看到一篇不需要预训练,就可以直接进行联合训练直接检测的文章。
代码:
github caffe代码
github tensorflow代码
caffe结构图:点这里
我下载的是tensorflow版本的。
论文简介:
这篇文章是按照SSD方式进行目标检测的。结构的对比是按照SSD来办的。这里的Plain Connection 就是SSD,而Dense Connection就是DSOD了。
-
图中左边的就是SSD,融合了多个featu map层的特征进行预测,图中的粗的黑线就是把这张特征图传到最后,虚线是说明在这方框中进行的操作,就是conv(1x1+3x3) + (pooling strde= 2)。在模型尾端进行目标检测。
-
图中右边即使DSOD,与SSD一样融合了多个featu map层的特征进行预测,这里其实可以看到是两个网络并行。蓝色的特征图是一个网络,右边的框是一个网络这个网络只有6层。蓝色就是基于DenseNets的网络,而右边的框的输入不仅来自上层网络,而且会加上左边蓝色特征图网络的输出,这里使用contat进行相加。
-
检测: 按照SSD的思路,就在不同尺度的使用不同尺度的box,在feature map上进行box的预测和classes分类。
好了这里的模型介绍结束
下载了这里的tensorflow版的代码,发现这里和论文不一样。
def inference(inputs, is_train, reuse):
W_init = tf.contrib.layers.xavier_initializer()
with tf.variable_scope("model", reuse=reuse):
tl.layers.set_name_reuse(reuse)
net = InputLayer(inputs, name='input')
net = Conv2d(net, 64, (3, 3), (2, 2), padding='SAME',
W_init=W_init, name='stem1')
net = BatchNormLayer(net, is_train=is_train, decay=conv_bn_decay, act=tf.nn.relu, name='stem1_bn')
net = Conv2d(net, 64, (3, 3), (1, 1), padding='SAME',
W_init=W_init, name='stem2')
net = BatchNormLayer(net, is_train=is_train, decay=conv_bn_decay, act=tf.nn.relu, name='stem2_bn')

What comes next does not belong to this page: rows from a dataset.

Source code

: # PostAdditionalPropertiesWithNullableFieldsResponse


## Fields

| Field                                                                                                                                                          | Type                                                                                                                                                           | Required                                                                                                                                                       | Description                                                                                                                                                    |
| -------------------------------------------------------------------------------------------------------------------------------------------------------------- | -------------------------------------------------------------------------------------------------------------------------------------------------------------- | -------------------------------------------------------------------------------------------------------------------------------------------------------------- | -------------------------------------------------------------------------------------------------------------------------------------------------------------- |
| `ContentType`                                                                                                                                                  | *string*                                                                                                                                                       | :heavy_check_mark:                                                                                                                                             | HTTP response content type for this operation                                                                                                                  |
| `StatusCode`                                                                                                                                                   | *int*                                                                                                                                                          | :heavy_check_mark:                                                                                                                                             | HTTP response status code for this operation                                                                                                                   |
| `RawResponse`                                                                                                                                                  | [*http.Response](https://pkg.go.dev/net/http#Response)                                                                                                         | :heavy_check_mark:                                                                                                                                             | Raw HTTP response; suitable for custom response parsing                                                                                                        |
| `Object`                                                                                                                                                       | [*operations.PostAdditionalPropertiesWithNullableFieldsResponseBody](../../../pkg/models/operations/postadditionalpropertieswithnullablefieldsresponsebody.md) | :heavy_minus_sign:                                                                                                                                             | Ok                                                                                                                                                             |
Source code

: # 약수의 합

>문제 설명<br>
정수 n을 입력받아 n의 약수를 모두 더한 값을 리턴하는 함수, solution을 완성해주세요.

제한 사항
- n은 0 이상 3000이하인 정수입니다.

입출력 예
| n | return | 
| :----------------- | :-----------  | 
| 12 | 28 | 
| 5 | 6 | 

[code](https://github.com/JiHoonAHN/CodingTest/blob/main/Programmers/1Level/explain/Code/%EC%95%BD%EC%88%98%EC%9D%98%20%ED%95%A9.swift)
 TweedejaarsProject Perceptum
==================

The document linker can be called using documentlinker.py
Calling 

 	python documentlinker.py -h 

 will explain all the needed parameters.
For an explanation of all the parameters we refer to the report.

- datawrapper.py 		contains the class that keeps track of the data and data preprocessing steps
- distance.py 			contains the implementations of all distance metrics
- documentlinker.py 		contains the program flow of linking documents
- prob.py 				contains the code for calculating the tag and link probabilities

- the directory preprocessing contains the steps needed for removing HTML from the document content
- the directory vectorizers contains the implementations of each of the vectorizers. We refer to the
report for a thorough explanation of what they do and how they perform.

net = Conv2d(net, 128, (3, 3), (1, 1), padding='SAME',
W_init=W_init, name='stem3')
net = BatchNormLayer(net, is_train=is_train, decay=conv_bn_decay, act=tf.nn.relu, name='stem3_bn')
net = MaxPool2d(net, filter_size=(2, 2), strides=(2, 2), name='stem3_pool')

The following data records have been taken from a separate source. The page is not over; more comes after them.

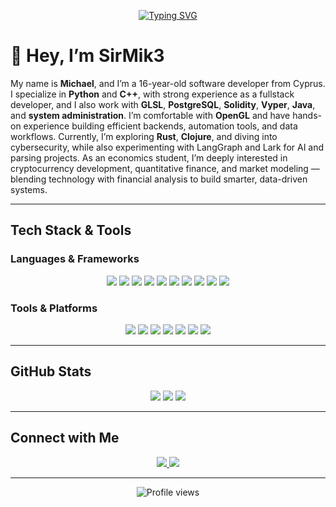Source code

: <!-- Typing effect banner -->
<p align="center">
  <a href="https://github.com/SirMik3">
    <img src="https://readme-typing-svg.demolab.com?font=Fira+Code&weight=500&size=24&pause=1000&color=00BFFF&center=true&vCenter=true&width=600&lines=Python+%26+C%2B%2B+Developer;Fullstack+Developer;AI%2FML+%26+Crypto+Enthusiast;Economics+Student+%7C+Quant+Finance;Always+Learning+%F0%9F%9A%80" alt="Typing SVG" />
  </a>
</p>

# 👋 Hey, I’m SirMik3

My name is **Michael**, and I’m a 16-year-old software developer from Cyprus. I specialize in **Python** and **C++**, with strong experience as a fullstack developer, and I also work with **GLSL**, **PostgreSQL**, **Solidity**, **Vyper**, **Java**, and **system administration**. I’m comfortable with **OpenGL** and have hands-on experience building efficient backends, automation tools, and data workflows. Currently, I’m exploring **Rust**, **Clojure**, and diving into cybersecurity, while also experimenting with LangGraph and Lark for AI and parsing projects. As an economics student, I’m deeply interested in cryptocurrency development, quantitative finance, and market modeling — blending technology with financial analysis to build smarter, data-driven systems. 

---

## Tech Stack & Tools

### Languages & Frameworks  
<p align="center">
  <img src="https://img.shields.io/badge/C-00599C?style=for-the-badge&logo=c&logoColor=white" />
  <img src="https://img.shields.io/badge/C++-00599C?style=for-the-badge&logo=c%2B%2B&logoColor=white" />
  <img src="https://img.shields.io/badge/Python-3776AB?style=for-the-badge&logo=python&logoColor=white" />
  <img src="https://img.shields.io/badge/Rust-000000?style=for-the-badge&logo=rust&logoColor=white" />
  <img src="https://img.shields.io/badge/Java-007396?style=for-the-badge&logo=java&logoColor=white" />
  <img src="https://img.shields.io/badge/GLSL-5586A4?style=for-the-badge&logo=opengl&logoColor=white" />
  <img src="https://img.shields.io/badge/Solidity-363636?style=for-the-badge&logo=solidity&logoColor=white" />
  <img src="https://img.shields.io/badge/Vyper-2980b9?style=for-the-badge&logo=ethereum&logoColor=white" />
  <img src="https://img.shields.io/badge/React-20232A?style=for-the-badge&logo=react&logoColor=61DAFB" />
  <img src="https://img.shields.io/badge/Clojure-00B140?style=for-the-badge&logo=clojure&logoColor=white" />
</p>

### Tools & Platforms  
<p align="center">
  <img src="https://img.shields.io/badge/PostgreSQL-4169E1?style=for-the-badge&logo=postgresql&logoColor=white" />
  <img src="https://img.shields.io/badge/Redis-DC382D?style=for-the-badge&logo=redis&logoColor=white" />
  <img src="https://img.shields.io/badge/LangGraph-0A192F?style=for-the-badge&logo=python&logoColor=white" />
  <img src="https://img.shields.io/badge/Linux-FCC624?style=for-the-badge&logo=linux&logoColor=black" />
  <img src="https://img.shields.io/badge/Git-F05032?style=for-the-badge&logo=git&logoColor=white" />
  <img src="https://img.shields.io/badge/Docker-2496ED?style=for-the-badge&logo=docker&logoColor=white" />
  <img src="https://img.shields.io/badge/Bash-4EAA25?style=for-the-badge&logo=gnu-bash&logoColor=white" />
</p>

---

## GitHub Stats
<p align="center">
  <img src="https://github-readme-stats.vercel.app/api?username=SirMik3&show_icons=true&theme=tokyonight" />
  <img src="https://github-readme-stats.vercel.app/api/top-langs/?username=SirMik3&layout=compact&theme=tokyonight" />
  <img src="https://github-readme-streak-stats.herokuapp.com/?user=SirMik3&theme=tokyonight" />
</p>

---

## Connect with Me
<p align="center">
  <a href="https://www.linkedin.com/in/michaelefarov">
    <img src="https://img.shields.io/badge/LinkedIn-0A66C2?style=for-the-badge&logo=linkedin&logoColor=white" />
  </a>
<!--   <a href="https://twitter.com/yourhandle">
    <img src="https://img.shields.io/badge/Twitter-1DA1F2?style=for-the-badge&logo=twitter&logoColor=white" />
  </a> -->
  <a href="mailto:mike.efarov@gmail.com">
    <img src="https://img.shields.io/badge/Email-D14836?style=for-the-badge&logo=gmail&logoColor=white" />
  </a>
</p>

---

<p align="center">
  <img src="https://komarev.com/ghpvc/?username=SirMik3&style=flat-square&color=blue" alt="Profile views" />
</p>
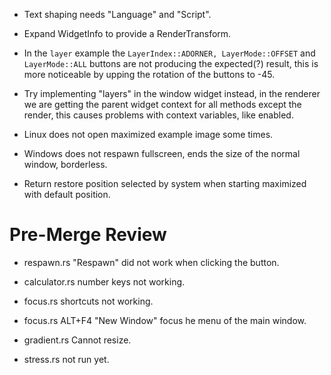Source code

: * Text shaping needs "Language" and "Script".
* Expand WidgetInfo to provide a RenderTransform.

* In the `layer` example the `LayerIndex::ADORNER, LayerMode::OFFSET` and `LayerMode::ALL` buttons are not producing the expected(?) result, this is more noticeable by upping the rotation of the buttons to -45.

* Try implementing "layers" in the window widget instead, in the renderer we are getting the parent widget context for all methods
except the render, this causes problems with context variables, like enabled.

* Linux does not open maximized example image some times.
* Windows does not respawn fullscreen, ends the size of the normal window, borderless.
* Return restore position selected by system when starting maximized with default position.

# Pre-Merge Review

* respawn.rs "Respawn" did not work when clicking the button.

* calculator.rs number keys not working.
* focus.rs shortcuts not working.
* focus.rs ALT+F4 "New Window" focus he menu of the main window.
* gradient.rs Cannot resize.
* stress.rs not run yet.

net = denseblock(net, blocknum=6, step=48, firstchannel=192, is_train=is_train, name='denseblock0', reuse=reuse)
net = BatchNormLayer(net, is_train=is_train, decay=conv_bn_decay, act=tf.nn.relu, name='denseblock0_bn')

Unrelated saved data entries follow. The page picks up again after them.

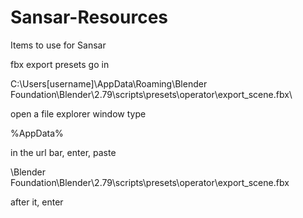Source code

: # Sansar-Resources
Items to use for Sansar


fbx export presets go in

C:\Users\[username]\AppData\Roaming\Blender Foundation\Blender\2.79\scripts\presets\operator\export_scene.fbx\

open a file explorer window type 

%AppData%

in the url bar, enter, paste

\Blender Foundation\Blender\2.79\scripts\presets\operator\export_scene.fbx

after it, enter
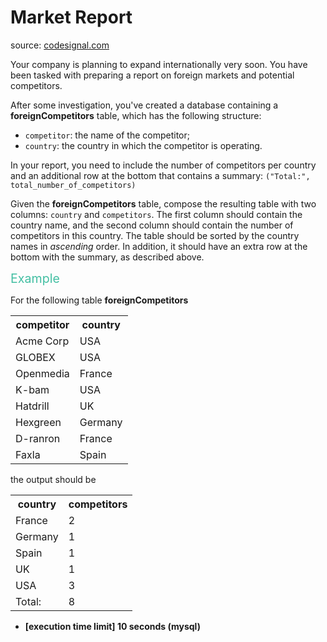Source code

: <h1>Market Report</h1>
<p>source: <a href="https://www.codesignal.com/">codesignal.com</a>
<div><p>Your company is planning to expand internationally very soon. You have been tasked with preparing a report on foreign markets and potential competitors.</p>
<p>After some investigation, you've created a database containing a <strong>foreignCompetitors</strong> table,  which has the following structure:</p>
<ul>
<li><code>competitor</code>: the name of the competitor;</li>
<li><code>country</code>: the country in which the competitor is operating.</li>
</ul>
<p>In your report, you need to include the number of competitors per country and an additional row at the bottom that contains a summary: <code>("Total:", total_number_of_competitors)</code></p>
<p>Given the <strong>foreignCompetitors</strong> table, compose the resulting table with two columns: <code>country</code> and <code>competitors</code>. The first column should contain the country name, and the second column should contain the number of competitors in this country. The table should be sorted by the country names in <em>ascending</em> order. In addition, it should have an extra row at the bottom with the summary, as described above.</p>
<p><span style="color:#44BFA3;font-size:1.4em">Example</span></p>
<p>For the following table <strong>foreignCompetitors</strong></p>
<table><tbody><tr>
</tr><tr>
<th>competitor</th>
<th>country</th>
</tr>
<tr>
<td>Acme Corp</td>
<td>USA</td>
</tr>
<tr>
<td>GLOBEX</td>
<td>USA</td>
</tr>
<tr>
<td>Openmedia</td>
<td>France</td>
</tr>
<tr>
<td>K-bam</td>
<td>USA</td>
</tr>
<tr>
<td>Hatdrill</td>
<td>UK</td>
</tr>
<tr>
<td>Hexgreen</td>
<td>Germany</td>
</tr>
<tr>
<td>D-ranron</td>
<td>France</td>
</tr>
<tr>
<td>Faxla</td>
<td>Spain</td>
</tr>
</tbody></table>
<p>the output should be</p>
<table>
<tbody><tr>
<th>country</th>
<th>competitors</th>
</tr>
<tr>
<td>France</td>
<td>2</td>
</tr>
<tr>
<td>Germany</td>
<td>1</td>
</tr>
<tr>
<td>Spain</td>
<td>1</td>
</tr>
<tr>
<td>UK</td>
<td>1</td>
</tr>
<tr>
<td>USA</td>
<td>3</td>
</tr>
<tr>
<td>Total:</td>
<td>8</td>
</tr>
</tbody></table>
<ul>
<li><strong>[execution time limit] 10 seconds (mysql)</strong></li>
</ul>
</div>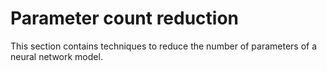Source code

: # Parameter count reduction #

This section contains techniques to reduce the number of parameters of a neural network model. 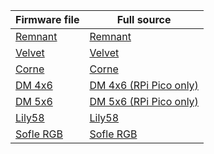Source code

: | Firmware file           | Full source |
| --------------| ----------- |
|[Remnant](https://github.com/ergohaven/vial-qmk/releases)|[Remnant](https://github.com/ergohaven/vial-qmk/tree/vial/keyboards/ergohaven/remnant/keymaps/vial)|  
|[Velvet](https://github.com/ergohaven/keymap_hub/tree/main/velvet)|[Velvet](https://github.com/ergohaven/vial-qmk/tree/vial/keyboards/ergohaven/velvet/keymaps/vial) |
|[Corne](https://github.com/ergohaven/keymap_hub/tree/main/corne)| [Corne](https://github.com/ergohaven/qmk_firmware/tree/master/keyboards/crkbd/keymaps/eh) | 
|[DM 4x6](https://github.com/ergohaven/keymap_hub/tree/main/dm-4x6)| [DM 4x6 (RPi Pico only)](https://github.com/ergohaven/vial-qmk/tree/vial/keyboards/ergohaven/4x6/keymaps/vial) |
|[DM 5x6](https://github.com/ergohaven/keymap_hub/tree/main/dm-5x6)|[DM 5x6 (RPi Pico only)](https://github.com/ergohaven/vial-qmk/tree/vial/keyboards/ergohaven/dm5x6/keymaps/vial) |
|[Lily58](https://github.com/ergohaven/keymap_hub/tree/main/lily58)| [Lily58](https://github.com/ergohaven/qmk_firmware/tree/master/keyboards/lily58/keymaps/eh) |
|[Sofle RGB](https://github.com/ergohaven/keymap_hub/tree/main/sofle)| [Sofle RGB](https://github.com/ergohaven/qmk_firmware/tree/master/keyboards/sofle/keymaps/ehrgb) |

net = Conv2d(net, 416, (1, 1), (1, 1), padding='SAME',
W_init=W_init, name='denseblock0_cnn')
net = MaxPool2d(net, filter_size=(2, 2), strides=(2, 2), name='denseblock0_pool')
net = denseblock(net, blocknum=8, step=48, firstchannel=192, is_train=is_train, name='denseblock1', reuse=reuse)
net = BatchNormLayer(net, is_train=is_train, decay=conv_bn_decay, act=tf.nn.relu, name='denseblock1_bn')
net = Conv2d(net, 800, (1, 1), (1, 1), padding='SAME',
W_init=W_init, name='denseblock1_cnn')
# 第一次的特征输出,没有相加其他的值
netfirst=BatchNormLayer(net, is_train=is_train, decay=conv_bn_decay, act=tf.nn.relu, name='feature_first_bn')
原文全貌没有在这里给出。